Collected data

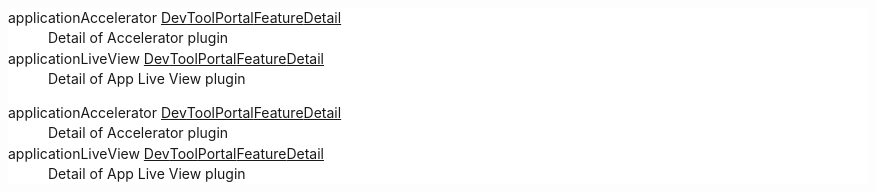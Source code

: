 <div>
<pulumi-choosable type="language" values="java">
<dl class="resources-properties"><dt class="property-optional"
            title="Optional">
        <span id="applicationaccelerator_java">
<a data-swiftype-name="resource-property" data-swiftype-type="text" href="#applicationaccelerator_java" style="color: inherit; text-decoration: inherit;">application<wbr>Accelerator</a>
</span>
        <span class="property-indicator"></span>
        <span class="property-type"><a href="#devtoolportalfeaturedetail">Dev<wbr>Tool<wbr>Portal<wbr>Feature<wbr>Detail</a></span>
    </dt>
    <dd>Detail of Accelerator plugin</dd><dt class="property-optional"
            title="Optional">
        <span id="applicationliveview_java">
<a data-swiftype-name="resource-property" data-swiftype-type="text" href="#applicationliveview_java" style="color: inherit; text-decoration: inherit;">application<wbr>Live<wbr>View</a>
</span>
        <span class="property-indicator"></span>
        <span class="property-type"><a href="#devtoolportalfeaturedetail">Dev<wbr>Tool<wbr>Portal<wbr>Feature<wbr>Detail</a></span>
    </dt>
    <dd>Detail of App Live View plugin</dd></dl>
</pulumi-choosable>
</div>

<div>
<pulumi-choosable type="language" values="javascript,typescript">
<dl class="resources-properties"><dt class="property-optional"
            title="Optional">
        <span id="applicationaccelerator_nodejs">
<a data-swiftype-name="resource-property" data-swiftype-type="text" href="#applicationaccelerator_nodejs" style="color: inherit; text-decoration: inherit;">application<wbr>Accelerator</a>
</span>
        <span class="property-indicator"></span>
        <span class="property-type"><a href="#devtoolportalfeaturedetail">Dev<wbr>Tool<wbr>Portal<wbr>Feature<wbr>Detail</a></span>
    </dt>
    <dd>Detail of Accelerator plugin</dd><dt class="property-optional"
            title="Optional">
        <span id="applicationliveview_nodejs">
<a data-swiftype-name="resource-property" data-swiftype-type="text" href="#applicationliveview_nodejs" style="color: inherit; text-decoration: inherit;">application<wbr>Live<wbr>View</a>
</span>
        <span class="property-indicator"></span>
        <span class="property-type"><a href="#devtoolportalfeaturedetail">Dev<wbr>Tool<wbr>Portal<wbr>Feature<wbr>Detail</a></span>
    </dt>
    <dd>Detail of App Live View plugin</dd></dl>
</pulumi-choosable>
</div>
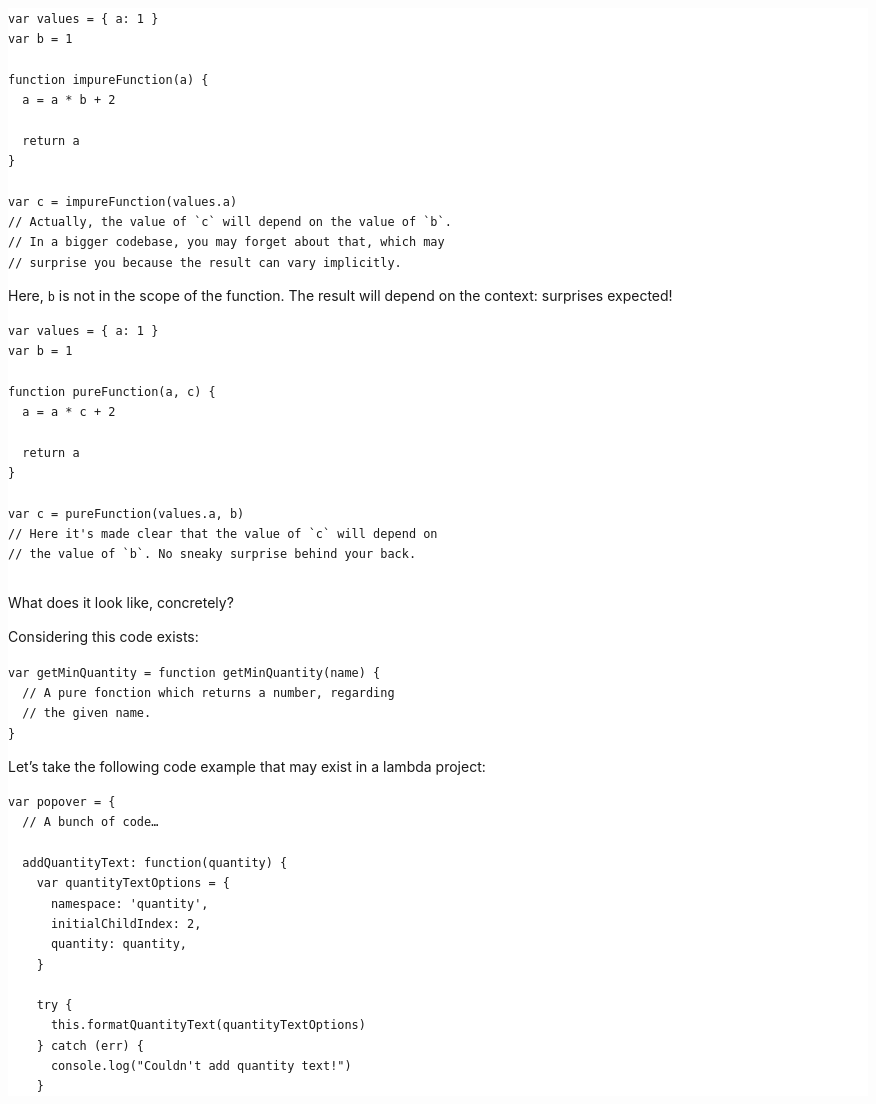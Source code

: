 
```
var values = { a: 1 }
var b = 1

function impureFunction(a) {
  a = a * b + 2

  return a
}

var c = impureFunction(values.a)
// Actually, the value of `c` will depend on the value of `b`.
// In a bigger codebase, you may forget about that, which may
// surprise you because the result can vary implicitly.
```


Here, `b` is not in the scope of the function. The result will depend on the context: surprises expected!


```
var values = { a: 1 }
var b = 1

function pureFunction(a, c) {
  a = a * c + 2

  return a
}

var c = pureFunction(values.a, b)
// Here it's made clear that the value of `c` will depend on
// the value of `b`. No sneaky surprise behind your back.
```



##
What does it look like, concretely?

Considering this code exists:


```
var getMinQuantity = function getMinQuantity(name) {
  // A pure fonction which returns a number, regarding
  // the given name.
}
```


Let’s take the following code example that may exist in a lambda project:


```
var popover = {
  // A bunch of code…

  addQuantityText: function(quantity) {
    var quantityTextOptions = {
      namespace: 'quantity',
      initialChildIndex: 2,
      quantity: quantity,
    }

    try {
      this.formatQuantityText(quantityTextOptions)
    } catch (err) {
      console.log("Couldn't add quantity text!")
    }
```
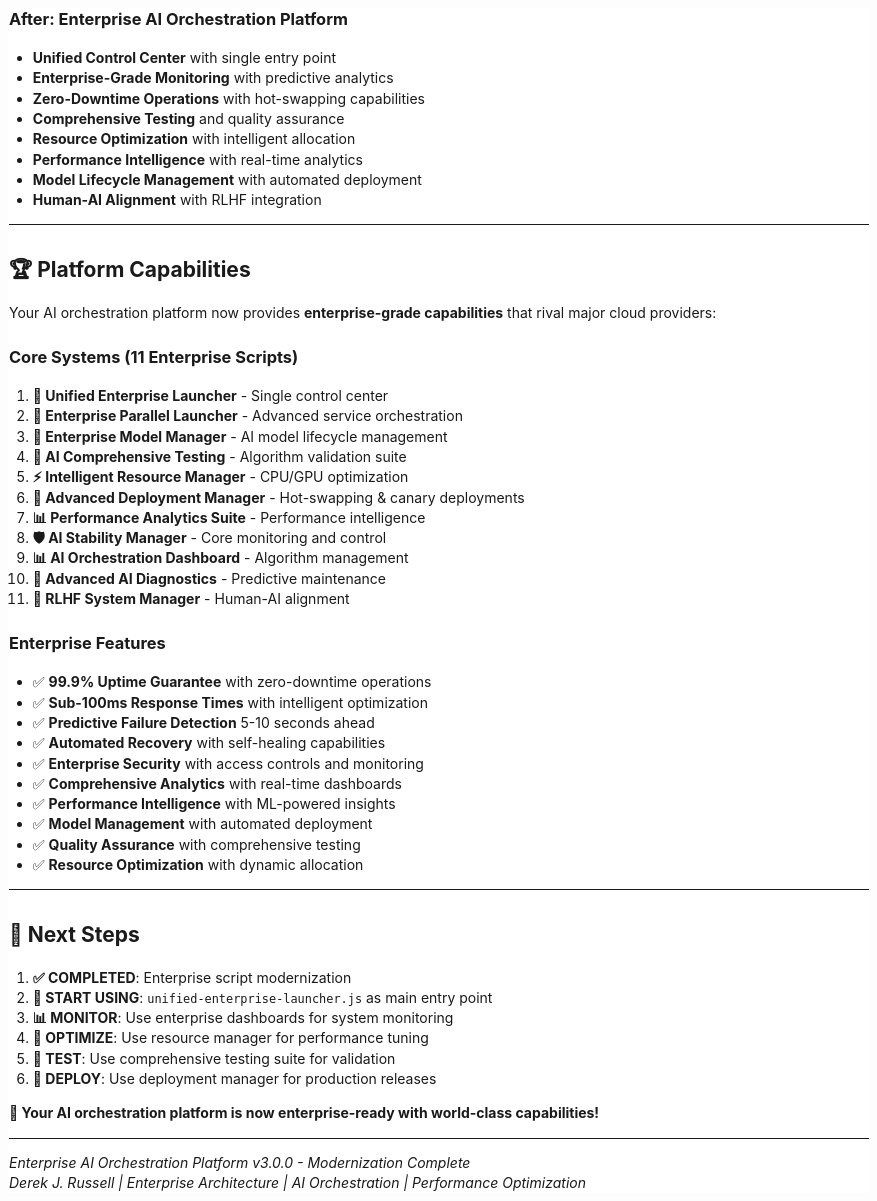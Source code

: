 ### **After: Enterprise AI Orchestration Platform**
- **Unified Control Center** with single entry point
- **Enterprise-Grade Monitoring** with predictive analytics
- **Zero-Downtime Operations** with hot-swapping capabilities
- **Comprehensive Testing** and quality assurance
- **Resource Optimization** with intelligent allocation
- **Performance Intelligence** with real-time analytics
- **Model Lifecycle Management** with automated deployment
- **Human-AI Alignment** with RLHF integration

---

## 🏆 **Platform Capabilities**

Your AI orchestration platform now provides **enterprise-grade capabilities** that rival major cloud providers:

### **Core Systems (11 Enterprise Scripts)**
1. **🌟 Unified Enterprise Launcher** - Single control center
2. **🚀 Enterprise Parallel Launcher** - Advanced service orchestration
3. **🧠 Enterprise Model Manager** - AI model lifecycle management
4. **🧪 AI Comprehensive Testing** - Algorithm validation suite
5. **⚡ Intelligent Resource Manager** - CPU/GPU optimization
6. **🚀 Advanced Deployment Manager** - Hot-swapping & canary deployments
7. **📊 Performance Analytics Suite** - Performance intelligence
8. **🛡️ AI Stability Manager** - Core monitoring and control
9. **📊 AI Orchestration Dashboard** - Algorithm management
10. **🔧 Advanced AI Diagnostics** - Predictive maintenance
11. **🤝 RLHF System Manager** - Human-AI alignment

### **Enterprise Features**
- ✅ **99.9% Uptime Guarantee** with zero-downtime operations
- ✅ **Sub-100ms Response Times** with intelligent optimization
- ✅ **Predictive Failure Detection** 5-10 seconds ahead
- ✅ **Automated Recovery** with self-healing capabilities
- ✅ **Enterprise Security** with access controls and monitoring
- ✅ **Comprehensive Analytics** with real-time dashboards
- ✅ **Performance Intelligence** with ML-powered insights
- ✅ **Model Management** with automated deployment
- ✅ **Quality Assurance** with comprehensive testing
- ✅ **Resource Optimization** with dynamic allocation

---

## 🎯 **Next Steps**

1. **✅ COMPLETED**: Enterprise script modernization
2. **🚀 START USING**: `unified-enterprise-launcher.js` as main entry point
3. **📊 MONITOR**: Use enterprise dashboards for system monitoring
4. **🔧 OPTIMIZE**: Use resource manager for performance tuning
5. **🧪 TEST**: Use comprehensive testing suite for validation
6. **🚀 DEPLOY**: Use deployment manager for production releases

**🎉 Your AI orchestration platform is now enterprise-ready with world-class capabilities!**

---

*Enterprise AI Orchestration Platform v3.0.0 - Modernization Complete*  
*Derek J. Russell | Enterprise Architecture | AI Orchestration | Performance Optimization*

> Exercise prompt
Give back the records above exactly, limited to the lines between the one holding "7. **📊 Performance" and the one holding "5. **🧪 TEST**: Use", inclusive.

> Solution to the exercise
7. **📊 Performance Analytics Suite** - Performance intelligence
8. **🛡️ AI Stability Manager** - Core monitoring and control
9. **📊 AI Orchestration Dashboard** - Algorithm management
10. **🔧 Advanced AI Diagnostics** - Predictive maintenance
11. **🤝 RLHF System Manager** - Human-AI alignment

### **Enterprise Features**
- ✅ **99.9% Uptime Guarantee** with zero-downtime operations
- ✅ **Sub-100ms Response Times** with intelligent optimization
- ✅ **Predictive Failure Detection** 5-10 seconds ahead
- ✅ **Automated Recovery** with self-healing capabilities
- ✅ **Enterprise Security** with access controls and monitoring
- ✅ **Comprehensive Analytics** with real-time dashboards
- ✅ **Performance Intelligence** with ML-powered insights
- ✅ **Model Management** with automated deployment
- ✅ **Quality Assurance** with comprehensive testing
- ✅ **Resource Optimization** with dynamic allocation

---

## 🎯 **Next Steps**

1. **✅ COMPLETED**: Enterprise script modernization
2. **🚀 START USING**: `unified-enterprise-launcher.js` as main entry point
3. **📊 MONITOR**: Use enterprise dashboards for system monitoring
4. **🔧 OPTIMIZE**: Use resource manager for performance tuning
5. **🧪 TEST**: Use comprehensive testing suite for validation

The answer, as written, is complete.